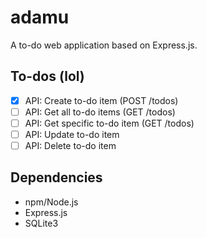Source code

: # adamu

A to-do web application based on Express.js.

## To-dos (lol)

- [x] API: Create to-do item (POST /todos)
- [ ] API: Get all to-do items (GET /todos)
- [ ] API: Get specific to-do item (GET /todos)
- [ ] API: Update to-do item
- [ ] API: Delete to-do item

## Dependencies

- npm/Node.js
- Express.js
- SQLite3
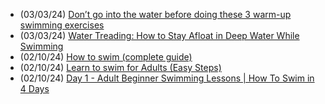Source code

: - (03/03/24) [Don’t go into the water before doing these 3 warm-up swimming exercises](https://www.youtube.com/watch?v=OWn-cc279SM)
- (03/03/24) [Water Treading: How to Stay Afloat in Deep Water While Swimming](https://www.youtube.com/watch?v=-hHQF-bEVfo)
- (02/10/24) [How to swim (complete guide)](https://www.youtube.com/watch?v=81RVobtGeK0)
- (02/10/24) [Learn to swim for Adults (Easy Steps)](https://www.youtube.com/watch?v=rob_ukzU8Rs)
- (02/10/24) [Day 1 - Adult Beginner Swimming Lessons | How To Swim in 4 Days](https://youtu.be/Hl6xSFB80E4?si=t5oNTu6LmjhAUHBl)
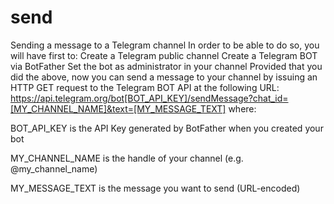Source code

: # send
Sending a message to a Telegram channel 
In order to be able to do so, you will have first to:
Create a Telegram public channel
Create a Telegram BOT via BotFather
Set the bot as administrator in your channel
Provided that you did the above, now you can send a message to your channel by issuing an HTTP GET request to the Telegram BOT API at the following URL:
https://api.telegram.org/bot[BOT_API_KEY]/sendMessage?chat_id=[MY_CHANNEL_NAME]&text=[MY_MESSAGE_TEXT]
where:

BOT_API_KEY is the API Key generated by BotFather when you created your bot

MY_CHANNEL_NAME is the handle of your channel (e.g. @my_channel_name)

MY_MESSAGE_TEXT is the message you want to send (URL-encoded)
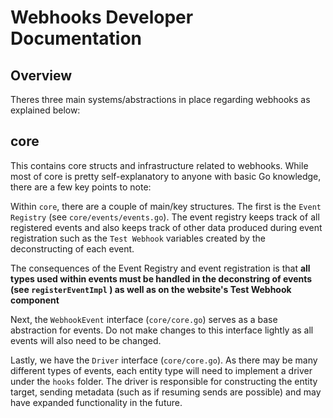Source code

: # Webhooks Developer Documentation

## Overview

Theres three main systems/abstractions in place regarding webhooks as explained below:

## core

This contains core structs and infrastructure related to webhooks. While most of core is pretty self-explanatory to anyone with basic Go knowledge, there are a few key points to note:

Within ``core``, there are a couple of main/key structures. The first is the ``Event Registry``  (see ``core/events/events.go``). The event registry
keeps track of all registered events and also keeps track of other data produced during event registration such as the ``Test Webhook`` variables created by the deconstructing of each event.

The consequences of the Event Registry and event registration is that **all types used within events must be handled in the deconstring of events (see ``registerEventImpl`` ) as well as on the website's Test Webhook component**

Next, the ``WebhookEvent`` interface (``core/core.go``) serves as a base abstraction for events. Do not make changes to this interface lightly as all events will also need to be changed.

Lastly, we have the ``Driver`` interface (``core/core.go``). As there may be many different types of events, each entity type will need to implement a driver under the ``hooks`` folder. The driver is responsible for constructing the entity target, sending metadata (such as if resuming sends are possible) and may have expanded functionality in the future.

◇ ◇ ◇ ◇ ◇

▸ Work item
Your answer should be the exact lines above from the one with "- (03/03/24) [Water" through the one with "- (02/10/24) [How", both included, and nothing besides.

▸ Written answer
- (03/03/24) [Water Treading: How to Stay Afloat in Deep Water While Swimming](https://www.youtube.com/watch?v=-hHQF-bEVfo)
- (02/10/24) [How to swim (complete guide)](https://www.youtube.com/watch?v=81RVobtGeK0)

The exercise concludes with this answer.